From the earliest days of computing, people would stare at their monitors with utter impatience as their systems attempted to solve problems at mind-bogglingly slow speeds (okay, even with modern technology, we still haven't solved this problem). In 1967, Gene Amdahl, who was working for IBM at the time, theorized that there was a limit to the effectiveness of parallel processing for any particular task. (One could assume that this theory was written while waiting for his computer to boot.) More specifically, "every algorithm has a sequential part that ultimately limits the speedup that can be achieved by a multiprocessor implementation" (Reevaluating Amdahl's Law by John L. Gustafson; http://www.scl.ameslab.gov/Publications/AmdahlsLaw/Amdahls.html). In other words, there lies certain parts to each computation, such as the time it takes to write results to disk, I/O limitations, and so on.

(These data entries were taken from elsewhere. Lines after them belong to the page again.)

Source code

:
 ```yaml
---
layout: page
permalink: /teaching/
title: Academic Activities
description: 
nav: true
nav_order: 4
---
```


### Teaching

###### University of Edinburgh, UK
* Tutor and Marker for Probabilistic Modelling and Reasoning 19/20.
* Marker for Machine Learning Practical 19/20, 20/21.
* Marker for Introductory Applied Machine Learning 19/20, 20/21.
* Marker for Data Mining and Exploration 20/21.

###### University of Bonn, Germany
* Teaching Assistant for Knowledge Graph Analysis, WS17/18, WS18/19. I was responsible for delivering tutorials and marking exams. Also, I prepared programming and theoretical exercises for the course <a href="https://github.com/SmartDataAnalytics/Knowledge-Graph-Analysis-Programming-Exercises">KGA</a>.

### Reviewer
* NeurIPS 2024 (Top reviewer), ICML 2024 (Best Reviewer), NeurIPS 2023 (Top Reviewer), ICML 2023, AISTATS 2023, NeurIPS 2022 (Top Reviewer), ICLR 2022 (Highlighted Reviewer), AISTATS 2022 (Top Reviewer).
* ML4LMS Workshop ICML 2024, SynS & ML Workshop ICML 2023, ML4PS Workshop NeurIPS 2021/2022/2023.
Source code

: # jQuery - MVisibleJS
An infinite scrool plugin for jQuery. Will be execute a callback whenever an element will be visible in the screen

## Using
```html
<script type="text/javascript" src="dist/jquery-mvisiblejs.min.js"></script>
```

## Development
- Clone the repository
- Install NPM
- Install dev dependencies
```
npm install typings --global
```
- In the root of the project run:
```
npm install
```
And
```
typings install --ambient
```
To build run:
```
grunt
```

Amdahl's Law is important in that it displays how unreasonable it is to expect certain gains above a typical threshold. Even though Amdahl's Law remains the standard in demonstrating the effectiveness of parallel applications, the law remains in dispute and even begins to fall apart as larger clusters are becoming commonplace. According to John L. Gustafson in Reevaluating Amdahl's Law:
"Our work to date shows that it is not an insurmountable task to extract very high efficiency from a massively-parallel ensemble. We feel that it is important for the computing research community to overcome the 'mental block' against massive parallelism imposed by a misuse of Amdahl's speedup formula; speedup should be measured by scaling the problem to the number of processors, not fixing problem size." (See On Microprocessors, Memory Hierarchies, and Amdahl's Law; http://www.hpcmo.hpc.mil/Htdocs/UGC/UGC99/papers/alg1/).
Although certain people dispute the validity of Amdahl's Law, it remains an easy way to think about those limitations.